The first step in phasing is to call variants ("genotype calling") using a SAM/BAM file of reads aligned to the reference genome -- this results in a VCF file. Using the VCF file and the SAM/BAM reads file, the ReadBackedPhasing tool considers all reads within a Bayesian framework and attempts to find the local haplotype with the highest probability, based on the reads observed.

The local haplotype and its phasing is encoded in the VCF file as a "|" symbol (which indicates that the alleles of the genotype correspond to the same order as the alleles for the genotype at the preceding variant site). For example, the following VCF indicates that SAMP1 is heterozygous at chromosome 20 positions 332341 and 332503, and the reference base at the first position (A) is on the same chromosome of SAMP1 as the alternate base at the latter position on that chromosome (G), and vice versa (G with C):

#CHROM POS ID REF ALT QUAL FILTER INFO FORMAT SAMP1 chr20 332341 rs6076509 A G 470.60 PASS AB=0.46;AC=1;AF=0.50;AN=2;DB;DP=52;Dels=0.00;HRun=1;HaplotypeScore=0.98;MQ=59.11;MQ0=0;OQ=627.69;QD=12.07;SB=-145.57 GT:DP:GL:GQ 0/1:46:-79.92,-13.87,-84.22:99 chr20 332503 rs6133033 C G 726.23 PASS AB=0.57;AC=1;AF=0.50;AN=2;DB;DP=61;Dels=0.00;HRun=1;HaplotypeScore=0.95;MQ=60.00;MQ0=0;OQ=894.70;QD=14.67;SB=-472.75 GT:DP:GL:GQ:PQ 1|0:60:-110.83,-18.08,-149.73:99:126.93

The per-sample per-genotype PQ field is used to provide a Phred-scaled phasing quality score based on the statistical Bayesian framework employed for phasing. For cases of homozygous sites that lie in between phased heterozygous sites, these homozygous sites will be phased with the same quality as the next heterozygous site.

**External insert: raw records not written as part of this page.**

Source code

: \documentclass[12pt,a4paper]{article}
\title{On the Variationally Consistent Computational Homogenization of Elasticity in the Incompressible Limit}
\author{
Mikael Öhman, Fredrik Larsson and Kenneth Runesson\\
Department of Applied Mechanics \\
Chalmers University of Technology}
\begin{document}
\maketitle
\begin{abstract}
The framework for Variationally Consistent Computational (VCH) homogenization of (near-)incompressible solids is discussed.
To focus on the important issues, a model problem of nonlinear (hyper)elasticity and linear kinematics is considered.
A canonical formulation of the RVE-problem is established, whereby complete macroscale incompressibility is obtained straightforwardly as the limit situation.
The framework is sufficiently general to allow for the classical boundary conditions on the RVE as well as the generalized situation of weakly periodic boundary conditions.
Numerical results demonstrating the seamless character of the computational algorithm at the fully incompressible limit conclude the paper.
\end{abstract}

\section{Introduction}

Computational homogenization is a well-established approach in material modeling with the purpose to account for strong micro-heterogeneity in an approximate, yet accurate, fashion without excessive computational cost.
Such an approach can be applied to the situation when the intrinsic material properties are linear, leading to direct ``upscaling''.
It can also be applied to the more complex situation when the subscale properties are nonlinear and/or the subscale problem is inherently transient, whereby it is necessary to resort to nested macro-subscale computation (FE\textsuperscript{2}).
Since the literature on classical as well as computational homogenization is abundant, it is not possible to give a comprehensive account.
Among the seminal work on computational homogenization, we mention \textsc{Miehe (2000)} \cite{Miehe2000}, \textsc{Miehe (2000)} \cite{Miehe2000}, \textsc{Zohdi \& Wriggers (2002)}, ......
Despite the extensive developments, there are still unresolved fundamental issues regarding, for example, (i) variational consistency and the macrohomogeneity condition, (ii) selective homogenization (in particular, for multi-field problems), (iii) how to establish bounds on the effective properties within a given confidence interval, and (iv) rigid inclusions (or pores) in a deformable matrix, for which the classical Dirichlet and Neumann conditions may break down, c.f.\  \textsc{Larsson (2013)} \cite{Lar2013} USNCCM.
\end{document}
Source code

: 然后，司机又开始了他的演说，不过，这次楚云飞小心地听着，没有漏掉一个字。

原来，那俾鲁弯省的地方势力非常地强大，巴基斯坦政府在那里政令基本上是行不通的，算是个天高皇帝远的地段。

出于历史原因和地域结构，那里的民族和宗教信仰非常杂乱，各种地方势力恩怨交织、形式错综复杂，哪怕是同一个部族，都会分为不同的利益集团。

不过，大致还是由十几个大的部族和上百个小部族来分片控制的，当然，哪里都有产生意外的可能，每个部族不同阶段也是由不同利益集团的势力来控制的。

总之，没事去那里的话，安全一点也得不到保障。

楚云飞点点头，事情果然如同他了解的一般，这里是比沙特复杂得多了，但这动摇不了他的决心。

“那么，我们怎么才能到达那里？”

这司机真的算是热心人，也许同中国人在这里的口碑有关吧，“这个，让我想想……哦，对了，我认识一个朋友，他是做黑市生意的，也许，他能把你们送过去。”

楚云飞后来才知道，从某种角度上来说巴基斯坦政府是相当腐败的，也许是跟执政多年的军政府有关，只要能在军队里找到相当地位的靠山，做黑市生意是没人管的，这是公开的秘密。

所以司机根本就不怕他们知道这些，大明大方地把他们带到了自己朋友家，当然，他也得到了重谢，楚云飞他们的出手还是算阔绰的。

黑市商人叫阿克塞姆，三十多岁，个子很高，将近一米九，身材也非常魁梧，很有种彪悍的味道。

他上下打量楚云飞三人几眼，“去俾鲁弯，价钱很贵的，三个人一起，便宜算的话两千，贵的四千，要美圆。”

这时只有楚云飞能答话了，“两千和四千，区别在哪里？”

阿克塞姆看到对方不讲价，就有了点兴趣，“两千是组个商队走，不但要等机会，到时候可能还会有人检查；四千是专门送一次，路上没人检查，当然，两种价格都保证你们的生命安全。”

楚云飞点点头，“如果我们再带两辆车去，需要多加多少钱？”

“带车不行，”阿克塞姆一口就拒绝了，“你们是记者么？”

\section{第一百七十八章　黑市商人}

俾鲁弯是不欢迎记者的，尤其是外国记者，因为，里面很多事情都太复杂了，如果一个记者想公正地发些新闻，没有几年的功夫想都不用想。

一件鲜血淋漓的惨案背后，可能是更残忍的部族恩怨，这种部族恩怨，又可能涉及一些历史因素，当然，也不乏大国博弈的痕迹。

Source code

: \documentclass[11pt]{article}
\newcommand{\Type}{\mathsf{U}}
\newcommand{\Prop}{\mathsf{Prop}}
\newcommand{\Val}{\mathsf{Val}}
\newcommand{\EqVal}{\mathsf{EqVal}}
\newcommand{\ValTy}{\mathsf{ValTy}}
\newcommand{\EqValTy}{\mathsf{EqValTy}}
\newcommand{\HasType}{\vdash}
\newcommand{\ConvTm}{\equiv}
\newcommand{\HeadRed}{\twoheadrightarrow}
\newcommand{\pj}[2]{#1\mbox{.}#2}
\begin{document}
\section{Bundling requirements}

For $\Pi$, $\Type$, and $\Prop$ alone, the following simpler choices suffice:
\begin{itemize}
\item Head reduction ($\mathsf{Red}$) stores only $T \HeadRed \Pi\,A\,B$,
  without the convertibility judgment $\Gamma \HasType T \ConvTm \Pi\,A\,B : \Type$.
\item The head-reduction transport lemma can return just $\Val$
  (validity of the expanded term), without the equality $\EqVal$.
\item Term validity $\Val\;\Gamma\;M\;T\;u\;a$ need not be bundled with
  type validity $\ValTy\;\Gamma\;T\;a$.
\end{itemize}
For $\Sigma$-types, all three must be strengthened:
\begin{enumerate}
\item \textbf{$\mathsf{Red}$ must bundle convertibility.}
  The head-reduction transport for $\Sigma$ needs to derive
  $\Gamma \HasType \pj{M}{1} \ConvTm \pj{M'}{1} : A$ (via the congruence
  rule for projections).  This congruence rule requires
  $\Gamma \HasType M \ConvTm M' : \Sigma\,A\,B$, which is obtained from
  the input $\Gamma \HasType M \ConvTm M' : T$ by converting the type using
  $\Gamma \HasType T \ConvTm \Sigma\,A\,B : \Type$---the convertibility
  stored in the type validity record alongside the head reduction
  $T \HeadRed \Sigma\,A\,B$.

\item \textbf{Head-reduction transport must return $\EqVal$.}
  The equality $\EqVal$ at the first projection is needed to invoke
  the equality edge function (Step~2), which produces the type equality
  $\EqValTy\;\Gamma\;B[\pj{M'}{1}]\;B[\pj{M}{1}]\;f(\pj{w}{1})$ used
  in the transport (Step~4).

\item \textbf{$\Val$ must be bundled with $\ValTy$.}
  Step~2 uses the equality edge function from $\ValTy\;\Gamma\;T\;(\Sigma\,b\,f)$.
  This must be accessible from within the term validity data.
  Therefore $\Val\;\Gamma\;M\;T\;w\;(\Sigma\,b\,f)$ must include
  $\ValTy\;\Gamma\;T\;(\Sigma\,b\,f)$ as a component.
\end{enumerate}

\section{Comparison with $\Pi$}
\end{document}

Note that this tool can only handle diploid data properly. If your organism of interest is polyploid or if you are working with data from pooling experiments, you should not run this tool on your data.

More detailed aspects of semantics of phasing in the VCF format

The "|" symbol is used for each sample to indicate that each of the alleles of the genotype in question derive from the same haplotype as each of the alleles of the genotype of the same sample in the previous NON-FILTERED variant record. That is, rows without FILTER=PASS are essentially ignored in the read-backed phasing (RBP) algorithm.
Note that the first heterozygous genotype record in a pair of haplotypes will necessarily have a "/" - otherwise, they would be the continuation of the preceding haplotypes.
A homozygous genotype is always "appended" to the preceding haplotype. For example, any 0/0 or 1/1 record is always converted into 0|0 and 1|1.
RBP attempts to phase a heterozygous genotype relative the preceding HETEROZYGOUS genotype for that sample. If there is sufficient read information to deduce the two haplotypes (for that sample), then the current genotype is declared phased ("/" changed to "|") and assigned a PQ that is proportional to the estimated Phred-scaled error rate. All homozygous genotypes for that sample that lie in between the two heterozygous genotypes are also assigned the same PQ value (and remain phased).
If RBP cannot phase the heterozygous genotype, then the genotype remains with a "/", and no PQ score is assigned. This site essentially starts a new section of haplotype for this sample.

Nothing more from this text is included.